You might say, "that's not living!" I say, "is to me." I have seen and experienced enough of the good times. On the flip side, them lows are too much for me anymore! I want to ride out my remaining years relatively peaceful. If I'm peaceful, I'm happy! Them euphoric highs are too hard on my heart, just as them lowly lows are too much for my heart. I can write on me computer, or curl up with a good book such as my current one that I'm posting and be as close to heaven as this old boy will ever get!
Why not enjoy heaven here and now. That's the secret, enjoy the fine moments that go overlooked, every day. I know one thing for absolute certainty. "My biggest enemy has always been myself!" Sure enough! Ah, but how do we change who we are? We can never change who we are! We have made our-self, by simply being our-self. Now we must forgive our-self for being not what we want to be.
To make a home within our human mind. Remember this line from Popeye The Sailor Man. "I am what I am!"
To repeat that in Glen's words, "I is what I is!"
We can lose weight, gain weight, wear all kinds of clothing, try all the self-help, meditation, religions, take drugs, drink, the list is endless. We can never escape "who's we is!"
I'm going to use myself as an example. I had to fight to get a job that was promised to me the first week of November. During five months of patience, numerous conversations, misunderstandings, poor communication, etc. I start my job on April eighth. The excitement of accepting the job has been erased and permanent scars have been etched, both in mind and heart.

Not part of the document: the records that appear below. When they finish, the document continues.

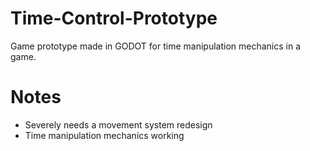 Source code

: # Time-Control-Prototype
Game prototype made in GODOT for time manipulation mechanics in a game.

# Notes
- Severely needs a movement system redesign
- Time manipulation mechanics working
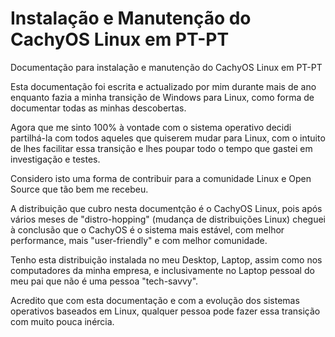 # Instalação e Manutenção do CachyOS Linux em PT-PT
Documentação para instalação e manutenção do CachyOS Linux em PT-PT

Esta documentação foi escrita e actualizado por mim durante mais de ano enquanto fazia a minha transição de Windows para Linux, como forma de documentar todas as minhas descobertas.

Agora que me sinto 100% à vontade com o sistema operativo decidi partilhá-la com todos aqueles que quiserem mudar para Linux, com o intuito de lhes facilitar essa transição e lhes poupar todo o tempo que gastei em investigação e testes.

Considero isto uma forma de contribuir para a comunidade Linux e Open Source que tão bem me recebeu.

A distribuição que cubro nesta documentção é o CachyOS Linux, pois após vários meses de "distro-hopping" (mudança de distribuições Linux) cheguei à conclusão que o CachyOS é o sistema mais estável, com melhor performance, mais "user-friendly" e com melhor comunidade.

Tenho esta distribuição instalada no meu Desktop, Laptop, assim como nos computadores da minha empresa, e inclusivamente no Laptop pessoal do meu pai que não é uma pessoa "tech-savvy".

Acredito que com esta documentação e com a evolução dos sistemas operativos baseados em Linux, qualquer pessoa pode fazer essa transição com muito pouca inércia.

After a meeting with several superiors and me finalizing with handshakes did I finally clear up and get a job promised to me five months ago!
What was the emotions of a 61 year old man? Happiness no! Did not feel like high fives all around! Contentment no!

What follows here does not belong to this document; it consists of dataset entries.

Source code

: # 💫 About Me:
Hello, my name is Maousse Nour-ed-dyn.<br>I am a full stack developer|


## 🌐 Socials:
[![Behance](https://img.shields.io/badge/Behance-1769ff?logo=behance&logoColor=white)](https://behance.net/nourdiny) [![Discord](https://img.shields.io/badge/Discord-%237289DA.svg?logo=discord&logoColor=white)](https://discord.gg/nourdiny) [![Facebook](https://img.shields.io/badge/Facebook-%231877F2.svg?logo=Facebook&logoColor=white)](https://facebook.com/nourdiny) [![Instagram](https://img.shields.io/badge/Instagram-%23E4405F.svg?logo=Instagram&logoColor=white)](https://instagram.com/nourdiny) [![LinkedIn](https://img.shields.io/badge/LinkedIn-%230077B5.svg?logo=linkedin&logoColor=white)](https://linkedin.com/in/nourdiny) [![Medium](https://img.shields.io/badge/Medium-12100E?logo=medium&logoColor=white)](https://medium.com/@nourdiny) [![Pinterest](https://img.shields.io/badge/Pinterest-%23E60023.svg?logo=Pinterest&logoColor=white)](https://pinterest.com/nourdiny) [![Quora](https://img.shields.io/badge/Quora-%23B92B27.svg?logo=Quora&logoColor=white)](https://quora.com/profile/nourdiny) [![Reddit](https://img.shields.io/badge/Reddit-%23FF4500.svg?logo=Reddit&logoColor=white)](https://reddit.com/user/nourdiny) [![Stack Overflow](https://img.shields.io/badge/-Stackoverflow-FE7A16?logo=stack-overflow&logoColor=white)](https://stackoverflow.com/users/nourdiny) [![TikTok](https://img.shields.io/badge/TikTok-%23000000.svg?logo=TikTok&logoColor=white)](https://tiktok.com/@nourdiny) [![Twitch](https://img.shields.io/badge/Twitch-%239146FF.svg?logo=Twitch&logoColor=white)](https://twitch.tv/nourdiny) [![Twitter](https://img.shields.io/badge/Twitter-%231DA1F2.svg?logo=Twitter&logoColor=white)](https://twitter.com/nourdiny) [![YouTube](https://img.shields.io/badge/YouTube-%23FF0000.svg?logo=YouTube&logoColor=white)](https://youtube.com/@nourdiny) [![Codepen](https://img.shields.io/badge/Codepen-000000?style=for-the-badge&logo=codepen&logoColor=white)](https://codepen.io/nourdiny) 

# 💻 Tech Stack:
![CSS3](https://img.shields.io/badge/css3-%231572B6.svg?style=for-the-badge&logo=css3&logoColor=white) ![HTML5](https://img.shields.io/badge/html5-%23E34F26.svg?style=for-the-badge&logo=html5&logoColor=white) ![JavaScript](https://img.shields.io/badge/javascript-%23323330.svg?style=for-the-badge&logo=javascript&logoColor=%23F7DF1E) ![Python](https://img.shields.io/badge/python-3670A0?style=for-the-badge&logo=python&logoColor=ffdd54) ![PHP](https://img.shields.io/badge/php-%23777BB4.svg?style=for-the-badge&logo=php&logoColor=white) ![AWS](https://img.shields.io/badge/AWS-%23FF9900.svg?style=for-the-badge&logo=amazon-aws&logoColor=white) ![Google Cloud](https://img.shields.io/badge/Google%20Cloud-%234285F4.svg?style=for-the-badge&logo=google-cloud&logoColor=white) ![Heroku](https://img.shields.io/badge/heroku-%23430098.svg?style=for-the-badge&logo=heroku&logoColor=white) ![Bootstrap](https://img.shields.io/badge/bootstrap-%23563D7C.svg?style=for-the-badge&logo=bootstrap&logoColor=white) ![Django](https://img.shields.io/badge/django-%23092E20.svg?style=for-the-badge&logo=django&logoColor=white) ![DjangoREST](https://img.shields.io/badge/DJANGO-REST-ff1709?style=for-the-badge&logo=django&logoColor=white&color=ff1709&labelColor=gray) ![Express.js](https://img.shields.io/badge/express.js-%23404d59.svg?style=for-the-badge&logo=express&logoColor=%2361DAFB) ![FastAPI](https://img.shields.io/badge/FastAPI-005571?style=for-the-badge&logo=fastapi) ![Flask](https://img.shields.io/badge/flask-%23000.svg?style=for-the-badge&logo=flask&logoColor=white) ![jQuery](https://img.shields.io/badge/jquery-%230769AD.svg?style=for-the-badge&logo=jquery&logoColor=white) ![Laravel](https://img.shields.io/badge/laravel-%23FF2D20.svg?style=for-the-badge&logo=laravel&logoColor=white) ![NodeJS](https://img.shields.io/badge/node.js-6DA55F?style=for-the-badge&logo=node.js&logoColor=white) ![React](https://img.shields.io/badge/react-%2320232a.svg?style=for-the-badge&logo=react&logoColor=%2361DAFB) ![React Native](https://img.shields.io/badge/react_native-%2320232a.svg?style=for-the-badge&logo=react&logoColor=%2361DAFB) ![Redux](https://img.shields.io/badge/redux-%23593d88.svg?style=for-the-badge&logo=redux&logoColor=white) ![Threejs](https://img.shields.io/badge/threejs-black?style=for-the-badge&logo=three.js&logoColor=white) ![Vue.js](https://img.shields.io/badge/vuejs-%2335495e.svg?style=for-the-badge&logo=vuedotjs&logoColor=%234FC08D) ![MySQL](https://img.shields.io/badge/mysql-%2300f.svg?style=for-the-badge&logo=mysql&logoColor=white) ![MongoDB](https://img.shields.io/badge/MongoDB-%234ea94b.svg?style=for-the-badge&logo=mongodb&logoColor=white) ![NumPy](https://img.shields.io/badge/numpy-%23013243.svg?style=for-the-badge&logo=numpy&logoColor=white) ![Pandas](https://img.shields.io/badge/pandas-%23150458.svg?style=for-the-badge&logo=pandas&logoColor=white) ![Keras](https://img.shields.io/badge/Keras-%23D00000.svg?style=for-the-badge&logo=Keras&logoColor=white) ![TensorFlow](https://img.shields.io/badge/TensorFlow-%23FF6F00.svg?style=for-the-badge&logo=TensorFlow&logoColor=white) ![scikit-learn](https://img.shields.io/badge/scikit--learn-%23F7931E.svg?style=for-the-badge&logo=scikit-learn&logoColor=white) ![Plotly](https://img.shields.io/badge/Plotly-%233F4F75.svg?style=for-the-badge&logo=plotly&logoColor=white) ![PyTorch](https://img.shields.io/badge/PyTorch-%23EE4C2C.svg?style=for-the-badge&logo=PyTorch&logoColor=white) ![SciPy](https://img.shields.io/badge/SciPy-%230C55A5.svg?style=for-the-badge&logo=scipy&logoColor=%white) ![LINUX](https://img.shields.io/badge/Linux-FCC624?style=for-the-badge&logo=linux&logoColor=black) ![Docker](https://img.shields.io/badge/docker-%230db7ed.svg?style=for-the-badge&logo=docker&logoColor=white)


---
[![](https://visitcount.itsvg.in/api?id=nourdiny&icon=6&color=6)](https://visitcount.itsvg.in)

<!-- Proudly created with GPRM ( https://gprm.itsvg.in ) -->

I went back to doing maintenance on a machine, after about fifteen minutes my eyes became red and I shed tears. I had to go to the bathroom to regain my composure. Seems the fact that closure to this problem caused tears to flow from an old man people might consider a hard ass. Took me by surprise but tears of closure are important.
I learn every moment of every day. I will until the last beautiful sunset of my life. We must have closure to turn the next, new page of our lives. I have been through many things, good and bad and devastating, just like all of you out there, I'm no different than you. To suffer, to laugh, to cry is human.
I'm not completely sure why I'm saying this. I reckon my release is what your reading right now. Maybe is meant to be! Sharing of emotions, stories, laughter, sadness, well just seems so right in this day of generic substitutions and hollow emotions and synthetic falsified world!!!! Goodnight my friends.